Il chercha alors la trace de cette exposition dont parlait le journal et finit par en trouver le catalogue sur le site de la galerie. Aucun nom d’artiste ne lui était familier et les œuvres exposées lui semblèrent particulièrement extravagantes. Il revint donc à l’article. Une autre photo, de groupe cette fois, le clôturait. Il y aperçut Sylvaine, entourée des organisateurs de l’exposition et cramponnée au bras d’un jeune homme maigre et noir de cheveux. D’après le commentaire, il s’agissait d’Olivier Strome, mais rien n’indiquait les raisons de sa présence dans cet endroit. Steve nota son nom sur une de ses feuilles.
Marie, elle, semblait s’amuser beaucoup. Les yeux rivés sur son ordinateur elle émettait régulièrement des petits sifflements en feuilletant les comptes Twitter de tout ce petit monde. Contrairement à Steve qui sentait l’angoisse l’envahir face à cette enquête si particulière, elle adorait l’idée de côtoyer les célébrités de sa ville. Cela lui donnait une impression de puissance très agréable.
Angelo Fonsi les rejoignit au milieu de l’après-midi. Comme toujours, il avait enquêté avec patience tout autour de la place sans omettre le moindre bouton de sonnette. Entre la cathédrale, un immeuble en chantier et de nombreux commerces, peu de gens habitaient l’endroit.
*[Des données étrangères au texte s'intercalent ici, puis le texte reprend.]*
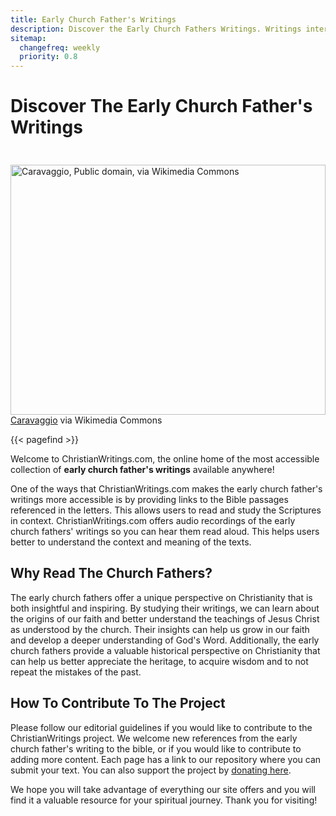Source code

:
 ```yaml
---
title: Early Church Father's Writings
description: Discover the Early Church Fathers Writings. Writings interlinked with the bible and audio format included. 
sitemap:
  changefreq: weekly
  priority: 0.8
---
```

# Discover The Early Church Father's Writings

<img width="100%" height="400px" style="object-fit: cover; margin-top: 1.5rem;" alt="Caravaggio, Public domain, via Wikimedia Commons" src="saint-jerome.jpg">
<figcaption class="wikicommon"><a href="https://commons.wikimedia.org/wiki/File:Saint_Jerome_Writing-Caravaggio_(1605-6).jpg">Caravaggio</a> via Wikimedia Commons</figcaption>


{{< pagefind >}}

Welcome to ChristianWritings.com, the online home of the most accessible collection of **early church father's writings** available anywhere!

One of the ways that ChristianWritings.com makes the early church father's writings more accessible is by providing links to the Bible passages referenced in the letters. This allows users to read and study the Scriptures in context. ChristianWritings.com offers audio recordings of the early church fathers' writings so you can hear them read aloud. This helps users better to understand the context and meaning of the texts.

## Why Read The Church Fathers?

The early church fathers offer a unique perspective on Christianity that is both insightful and inspiring. By studying their writings, we can learn about the origins of our faith and better understand the teachings of Jesus Christ as understood by the church. Their insights can help us grow in our faith and develop a deeper understanding of God's Word. Additionally, the early church fathers provide a valuable historical perspective on Christianity that can help us better appreciate the heritage, to acquire wisdom and to not repeat the mistakes of the past.

## How To Contribute To The Project

Please follow our editorial guidelines if you would like to contribute to the ChristianWritings project. We welcome new references from the early church father's writing to the bible, or if you would like to contribute to adding more content. Each page has a link to our repository where you can submit your text. You can also support the project by [donating here](https://www.buymeacoffee.com/christianwr/).

We hope you will take advantage of everything our site offers and you will find it a valuable resource for your spiritual journey. Thank you for visiting!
À l’heure où le crime avait été commis, les rares habitants du coin dormaient paisiblement, souvent dans des chambres donnant sur cour. Quant aux commerces, ils n’avaient ouvert que pour assister au ballet de la police et des ambulances. Seule une jeune habitante de la rue du Pont d’Île disait avoir entendu, puis vu, une jeune fille poursuivie par des garçons. Mais, à l’entendre, la scène n’avait rien de dramatique. Cela semblait, au contraire, un jeu qui faisait rire tout le monde.
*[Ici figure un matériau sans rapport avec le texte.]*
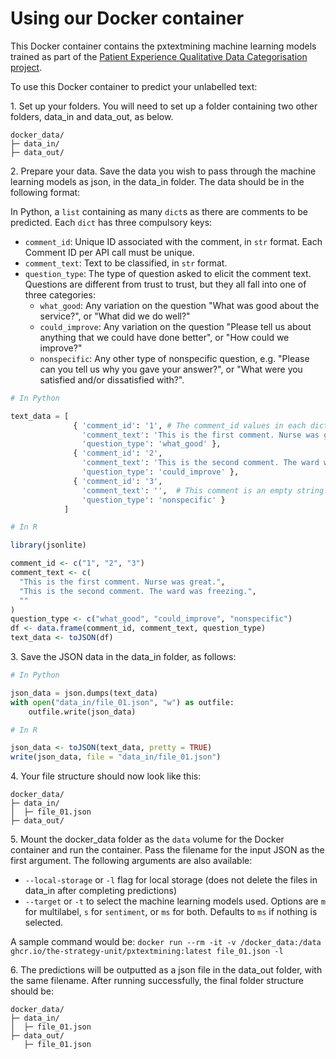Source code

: # Using our Docker container

This Docker container contains the pxtextmining machine learning models trained as part of the [Patient Experience Qualitative Data Categorisation project](https://the-strategy-unit.github.io/PatientExperience-QDC/).

To use this Docker container to predict your unlabelled text:

1\. Set up your folders. You will need to set up a folder containing two other folders, data_in and data_out, as below.
```
docker_data/
├─ data_in/
├─ data_out/

```

2\. Prepare your data. Save the data you wish to pass through the machine learning models as json, in the data_in folder. The data should be in the following format:

In Python, a `list` containing as many `dict`s as there are comments to be predicted. Each `dict` has three compulsory keys:

  * `comment_id`: Unique ID associated with the comment, in `str` format. Each Comment ID per API call must be unique.
  * `comment_text`: Text to be classified, in `str` format.
  * `question_type`: The type of question asked to elicit the comment text. Questions are different from trust to trust, but they all fall into one of three categories:
       * `what_good`: Any variation on the question "What was good about the service?", or "What did we do well?"
       * `could_improve`: Any variation on the question "Please tell us about anything that we could have done better", or "How could we improve?"
       * `nonspecific`: Any other type of nonspecific question, e.g. "Please can you tell us why you gave your answer?", or "What were you satisfied and/or dissatisfied with?".

```python
# In Python

text_data = [
              { 'comment_id': '1', # The comment_id values in each dict must be unique.
                'comment_text': 'This is the first comment. Nurse was great.',
                'question_type': 'what_good' },
              { 'comment_id': '2',
                'comment_text': 'This is the second comment. The ward was freezing.',
                'question_type': 'could_improve' },
              { 'comment_id': '3',
                'comment_text': '',  # This comment is an empty string.
                'question_type': 'nonspecific' }
            ]

```

```R
# In R

library(jsonlite)

comment_id <- c("1", "2", "3")
comment_text <- c(
  "This is the first comment. Nurse was great.",
  "This is the second comment. The ward was freezing.",
  ""
)
question_type <- c("what_good", "could_improve", "nonspecific")
df <- data.frame(comment_id, comment_text, question_type)
text_data <- toJSON(df)
```

3\. Save the JSON data in the data_in folder, as follows:

```python
# In Python

json_data = json.dumps(text_data)
with open("data_in/file_01.json", "w") as outfile:
    outfile.write(json_data)
```

```R
# In R

json_data <- toJSON(text_data, pretty = TRUE)
write(json_data, file = "data_in/file_01.json")
```

4\. Your file structure should now look like this:

```
docker_data/
├─ data_in/
│  ├─ file_01.json
├─ data_out/
```

5\. Mount the docker_data folder as the `data` volume for the Docker container and run the container. Pass the filename for the input JSON as the first argument. The following arguments are also available:

   - `--local-storage` or `-l` flag for local storage (does not delete the files in data_in after completing predictions)
   - `--target` or `-t` to select the machine learning models used. Options are `m` for multilabel, `s` for `sentiment`, or `ms` for both. Defaults to `ms` if nothing is selected.

A sample command would be:
`docker run --rm -it -v /docker_data:/data ghcr.io/the-strategy-unit/pxtextmining:latest file_01.json -l `

6\. The predictions will be outputted as a json file in the data_out folder, with the same filename. After running successfully, the final folder structure should be:

```
docker_data/
├─ data_in/
│  ├─ file_01.json
├─ data_out/
   ├─ file_01.json
```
« Tu auras le rapport pour la fin de la journée », conclut-il, avant d’être interrompu par l’arrivée du commissaire Clermont. Celui-ci commença par soupirer en les regardant tous les trois, puis leur annonça qu’il n’avait que trois mots à leur dire : vigilance, discrétion et célérité. Il insista sur la notoriété de Pierre Fiori et sur le milieu que sa fille côtoyait, mit à leur disposition tout ce dont ils avaient besoin et termina en leur annonçant que l’erreur était inenvisageable. Enfin, il les rassura en affirmant qu’il s’occuperait personnellement de la presse.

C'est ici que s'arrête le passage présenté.